CREATE OR REPLACE PROCEDURE load_sql_query (p_query_value IN CLOB,p_identifier IN VARCHAR2,p_sess_no IN NUMBER)

BEGIN

INSERT INTO sql_query VALUES (REPLACE(p_query_value,CHR(10)||CHR(10),''),p_identifier,p_sess_no,SYSTIMESTAMP);

COMMIT;

END;

Step 5: Create complex query from individual subqueries
We only execute this step once we have run all of our subqueries. This step takes all of the subqueries and creates our final complex query. Condition for executing this step is that we are dealing with a non-temporary table that is a normal (non-temp) interface.
Command on Source

1	SELECT NVL('<%=odiRef.getTargetTable("TABLE_TYPE")%>','Yellow') AS table_type FROM dual

The getTargetTable method returns ‘T’ for a non temp target table and NULL for a temp target table.
Command on Target

BEGIN

-- INSERT INTO target_table VALUES ('#table_type', <%=odiRef.getSession("SESS_NO")%>);

--COMMIT;

-- Only execute if target table is not of type temporary

IF '#table_type' = 'T' THEN

sql_substitute (<%=odiRef.getSession("SESS_NO")%>);

END IF;

END;

We only execute this step if the variable table_type is of type non-temp, that is equals T.
If we are dealing with a non-temp table and this is our final step in our complex transformation we generate the final complex query from the underlying subqueries by executing a stored procedure.

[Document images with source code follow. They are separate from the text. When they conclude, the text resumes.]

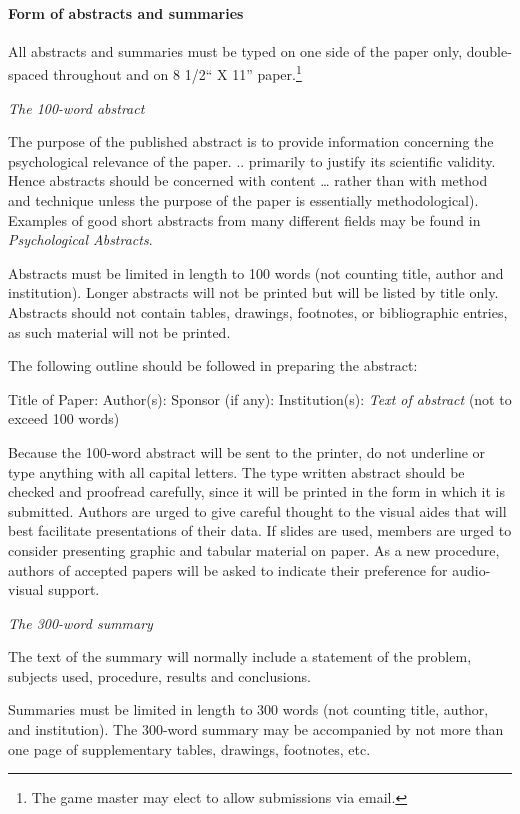 {{\paragraph{Form of abstracts and summaries}
\label{formofabstractsandsummaries}

All abstracts and summaries must be typed on one side of the paper only, double-spaced throughout and on 8 1\slash 2`` X 11'' paper.\footnote{The game master may elect to allow submissions via email.}

\emph{The 100-word abstract}

The purpose of the published abstract is to provide information concerning the psychological relevance of the paper. .. primarily to justify its scientific validity. Hence abstracts should be concerned with content {\ldots} rather than with method and technique unless the purpose of the paper is essentially methodological). Examples of good short abstracts from many different fields may be found in \emph{Psychological Abstracts}.

Abstracts must be limited in length to 100 words (not counting title, author and institution). Longer abstracts will not be printed but will be listed by title only. Abstracts should not contain tables, drawings, footnotes, or bibliographic entries, as such material will not be printed.

The following outline should be followed in preparing the abstract:

Title of Paper:
Author(s): Sponsor (if any):
Institution(s):
 \emph{Text of abstract} (not to exceed 100 words)

Because the 100-word abstract will be sent to the printer, do not underline or type anything with all capital letters. The type written abstract should be checked and proofread carefully, since it will be printed in the form in which it is submitted. Authors are urged to give careful thought to the visual aides that will best facilitate presentations of their data. If slides are used, members are urged to consider presenting graphic and tabular material on paper. As a new procedure, authors of accepted papers will be asked to indicate their preference for audio-visual support.

\emph{The 300-word summary}

The text of the summary will normally include a statement of the problem, subjects used, procedure, results and conclusions.

Summaries must be limited in length to 300 words (not counting title, author, and institution). The 300-word summary may be accompanied by not more than one page of supplementary tables, drawings, footnotes, etc.

}}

CREATE OR REPLACE PROCEDURE sql_substitute (p_sess_no IN NUMBER)

-- exec target_sql;

final_raw_query CLOB;

CURSOR c_iterator_outer IS

SELECT

query,

identifier,

create_date

FROM

sql_query

WHERE

sess_no = p_sess_no

ORDER BY

create_date DESC;

CURSOR c_iterator_inner IS

SELECT

query,

identifier,

create_date

FROM

sql_query

WHERE

sess_no = p_sess_no

ORDER BY

create_date;

BEGIN

SELECT query INTO final_raw_query from sql_query where create_date = ( select MAX(create_date) FROM sql_query);

FOR r_iterator_outer IN c_iterator_outer

LOOP

dbms_output.put_line ('outer query:' || r_iterator_outer.query || ' identifier:' || r_iterator_outer.identifier);

FOR r_iterator_inner IN c_iterator_inner

LOOP

final_raw_query := REPLACE(r_iterator_inner.query,'('||r_iterator_outer.identifier||')','('||r_iterator_outer.query||')' || ' ' || r_iterator_outer.identifier);

UPDATE sql_query SET query = final_raw_query WHERE create_date = r_iterator_inner.create_date;

dbms_output.put_line ('inner query' || final_raw_query);

COMMIT;

END LOOP;

END;

There may be a more elegant way of doing this but this seems to work for the moment. Originally I had thought of using the model clause for this but then noticed that this does not support CLOBs.
Step 6: Execute complex query and insert transformed data into target table
In this step we grab the transformed and substituted complex query from our table and execute it.
Command on Source

SELECT

NVL('<%=odiRef.getTargetTable("TABLE_TYPE")%>','Yellow') AS table_type,

-- Metalink 423909.1 Edit odiparams or use jdbc driver 5 or 6

query AS query

FROM

sql_query

WHERE

sess_no = <%=odiRef.getSession("SESS_NO")%> AND

create_date = ( SELECT MAX(create_date) FROM sql_query WHERE sess_no = <%=odiRef.getSession("SESS_NO")%>)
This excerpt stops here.